Obviously there are times when further steps are needed when things get really out of hand.

My son is in a "situation" right now, that I am hoping will work itself out, or he will work it out on his own. It is difficult.
Confused
Sometimes the HighSchool Team just doesn't have the talent to compete with everyone else. If a bad coach gets all the best prospects then he is labeled a great coach. If a good coach inherits some bad talent for a while, well you know the rest.

I find it funny because if you really look at it it is basically Little League all over again, just magnified 10 times.

My current situation is interesting because I am not seeing alot of talent on the Varsity level. But the influx of talent coming in this year and next year will turn the program around. Bottomline , in my opinion, talent will win ball games. Not bad coaches and overzealous parents.
quote:
Originally posted by obrady:
We will all know that there are good and bad throughout the world. To me, the difference is that in a job, or college, or sports past high school, you can quite (demand a trade) and go somewhere else. In high school you are stuck.


Stuck is a good word. Of course, you are excluding professional baseball for the first 5 years of a career with a MLB affiated team though.
Racab,
I think you have agreed with me. There are times when parents are right. The proper approach is not to go after the coach. The proper approach if the situation is that bad is to take the player out of the program. However, one also has to understand that there are consequences to be paid if one leaves a program.

The only situation in which a parent MUST intervene is in the case where a coach is clearly risking significant long term damage to a player's health, which is the situation Fungo referred to.
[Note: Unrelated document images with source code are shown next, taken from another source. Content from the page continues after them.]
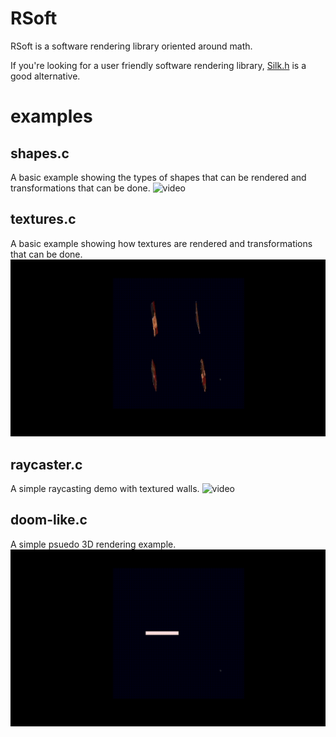 # RSoft
RSoft is a software rendering library oriented around math. 

If you're looking for a user friendly software rendering library, [Silk.h](https://github.com/itsYakub/Silk/) is a good alternative.

# examples

## shapes.c
A basic example showing the types of shapes that can be rendered and transformations that can be done.
![video](https://raw.githubusercontent.com/ColleagueRiley/rsoft/refs/heads/main/shapes.gif)

## textures.c
A basic example showing how textures are rendered and transformations that can be done.
![video](https://raw.githubusercontent.com/ColleagueRiley/rsoft/refs/heads/main/textures.gif)

## raycaster.c
A simple raycasting demo with textured walls.
![video](https://raw.githubusercontent.com/ColleagueRiley/rsoft/refs/heads/main/raycaster.gif)

## doom-like.c
A simple psuedo 3D rendering example.
![video](https://raw.githubusercontent.com/ColleagueRiley/rsoft/refs/heads/main/doom-like.gif)
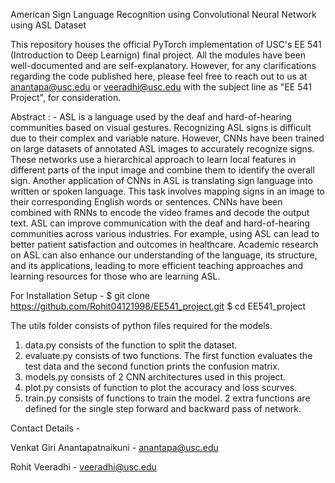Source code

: American Sign Language Recognition using Convolutional Neural Network using ASL Dataset

This repository houses the official PyTorch implementation of USC's EE 541 (Introduction to Deep Learnign) final project. All the modules have been well-documented and are self-explanatory. However, for any clarifications regarding the code published here, please feel free to reach out to us at anantapa@usc.edu or veeradhi@usc.edu with the subject line as "EE 541 Project", for consideration.

Abstract : - 
ASL is a language used by the deaf and hard-of-hearing communities based on visual gestures. Recognizing ASL signs is difficult due to their complex and variable nature. However, CNNs have been trained on large datasets of annotated ASL images to accurately recognize signs. These
networks use a hierarchical approach to learn local features in different parts of the input image and combine them to identify the overall sign. Another application of CNNs in ASL is translating sign language into written or spoken language. This task involves mapping signs in an image to their corresponding English words or sentences. CNNs have been combined with RNNs to encode the video frames and decode the output text. ASL can improve communication with the deaf and hard-of-hearing communities across various industries. For example, using ASL can lead to better patient satisfaction and outcomes in healthcare. Academic research on ASL can also enhance our understanding of the language, its structure, and its applications, leading to more efficient teaching approaches and learning resources for those who are learning ASL.

For Installation Setup - 
$ git clone https://github.com/Rohit04121998/EE541_project.git
$ cd EE541_project

The utils folder consists of python files required for the models. 
1. data.py consists of the function to split the dataset.
2. evaluate.py consists of two functions. The first function evaluates the test data and the second function prints the confusion matrix.
3. models.py consists of 2 CNN architectures used in this project.
4. plot.py consists of function to plot the accuracy and loss scurves.
5. train.py consists of functions to train the model. 2 extra functions are defined for the single step forward and backward pass of network.

Contact Details -

Venkat Giri Anantapatnaikuni  - anantapa@usc.edu

Rohit Veeradhi - veeradhi@usc.edu
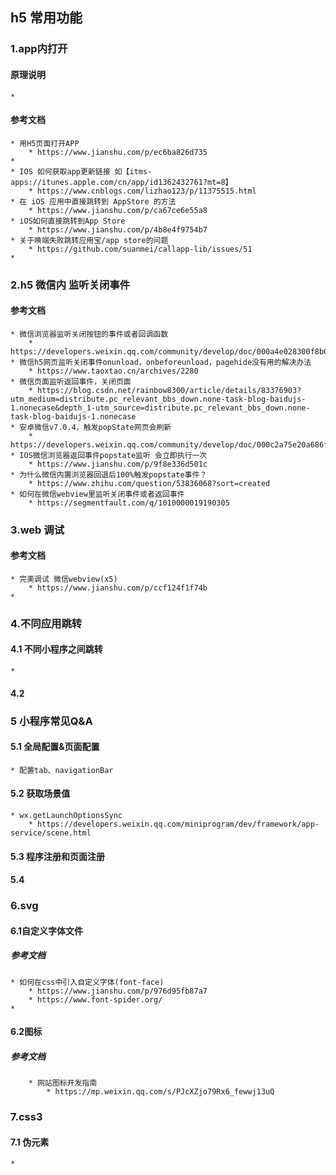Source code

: 
## h5 常用功能
### 1.app内打开
#### 原理说明
    * 
#### 参考文档
    * 用H5页面打开APP
        * https://www.jianshu.com/p/ec6ba826d735
    * 
    * IOS 如何获取app更新链接 如【itms-apps://itunes.apple.com/cn/app/id1362432761?mt=8】
        * https://www.cnblogs.com/lizhao123/p/11375515.html
    * 在 iOS 应用中直接跳转到 AppStore 的方法
        * https://www.jianshu.com/p/ca67ce6e55a8
    * iOS如何直接跳转到App Store
        * https://www.jianshu.com/p/4b8e4f9754b7
    * 关于唤端失败跳转应用宝/app store的问题
        * https://github.com/suanmei/callapp-lib/issues/51
    * 

### 2.h5 微信内 监听关闭事件
#### 参考文档
    * 微信浏览器监听关闭按钮的事件或者回调函数
        * https://developers.weixin.qq.com/community/develop/doc/000a4e028300f8b07bd7ef9365d000
    * 微信h5网页监听关闭事件onunload，onbeforeunload，pagehide没有用的解决办法
        * https://www.taoxtao.cn/archives/2280
    * 微信页面监听返回事件，关闭页面
        * https://blog.csdn.net/rainbow8300/article/details/83376903?utm_medium=distribute.pc_relevant_bbs_down.none-task-blog-baidujs-1.nonecase&depth_1-utm_source=distribute.pc_relevant_bbs_down.none-task-blog-baidujs-1.nonecase
    * 安卓微信v7.0.4，触发popState网页会刷新
        * https://developers.weixin.qq.com/community/develop/doc/000c2a75e20a686fd76879bc651800
    * IOS微信浏览器返回事件popstate监听 会立即执行一次
        * https://www.jianshu.com/p/9f8e336d501c
    * 为什么微信内置浏览器回退后100%触发popstate事件？
        * https://www.zhihu.com/question/53836068?sort=created
    * 如何在微信webview里监听关闭事件或者返回事件
        * https://segmentfault.com/q/1010000019190305


### 3.web 调试    
#### 参考文档
    * 完美调试 微信webview(x5)
        * https://www.jianshu.com/p/ccf124f1f74b
    * 

### 4.不同应用跳转
#### 4.1 不同小程序之间跳转
    * 
#### 4.2


### 5 小程序常见Q&A
#### 5.1 全局配置&页面配置
    * 配置tab、navigationBar
#### 5.2 获取场景值
    * wx.getLaunchOptionsSync
        * https://developers.weixin.qq.com/miniprogram/dev/framework/app-service/scene.html
#### 5.3 程序注册和页面注册

#### 5.4 

### 6.svg
#### 6.1自定义字体文件
##### 参考文档
    * 如何在css中引入自定义字体(font-face)
        * https://www.jianshu.com/p/976d95fb87a7
        * https://www.font-spider.org/
    * 

#### 6.2图标
##### 参考文档
        * 网站图标开发指南
            * https://mp.weixin.qq.com/s/PJcXZjo79Rx6_fewwj13uQ

### 7.css3
#### 7.1 伪元素
    *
As far as winning or losing goes I believe a coach can consistently produce winning teams without being a good coach by simply being a good recruiter (by recruiting I don't mean anything illegal in most cases). I do believe that most coaches who produce winning teams year in and year out are good and usually very good coaches. The exception is pretty rare.

The measure of a coach is how effective he is with the talent he has at hand at winning and at sending players to the next level and determining the talent at hand is a very subjective matter.
mythreesons,
The very definition of how to suck up, no matter how humorously you tried to pass it off.

quote:
I'd prefer to think it's my diplomatic, sparkling personality that makes it hard for coaches to take offense. Or maybe they really like those brownies that keep showing up after games, too!